[Stored data]
-------

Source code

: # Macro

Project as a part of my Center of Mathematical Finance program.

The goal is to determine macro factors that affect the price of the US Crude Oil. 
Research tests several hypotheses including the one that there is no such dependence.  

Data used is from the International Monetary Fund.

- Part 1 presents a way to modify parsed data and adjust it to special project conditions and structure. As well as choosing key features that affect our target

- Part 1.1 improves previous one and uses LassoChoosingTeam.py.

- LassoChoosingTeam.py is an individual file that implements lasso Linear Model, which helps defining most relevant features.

-------

YOUR TASK -
Search the data for "features". Copy every line that has it.

ANSWER AREA -
- Part 1 presents a way to modify parsed data and adjust it to special project conditions and structure. As well as choosing key features that affect our target
- LassoChoosingTeam.py is an individual file that implements lasso Linear Model, which helps defining most relevant features.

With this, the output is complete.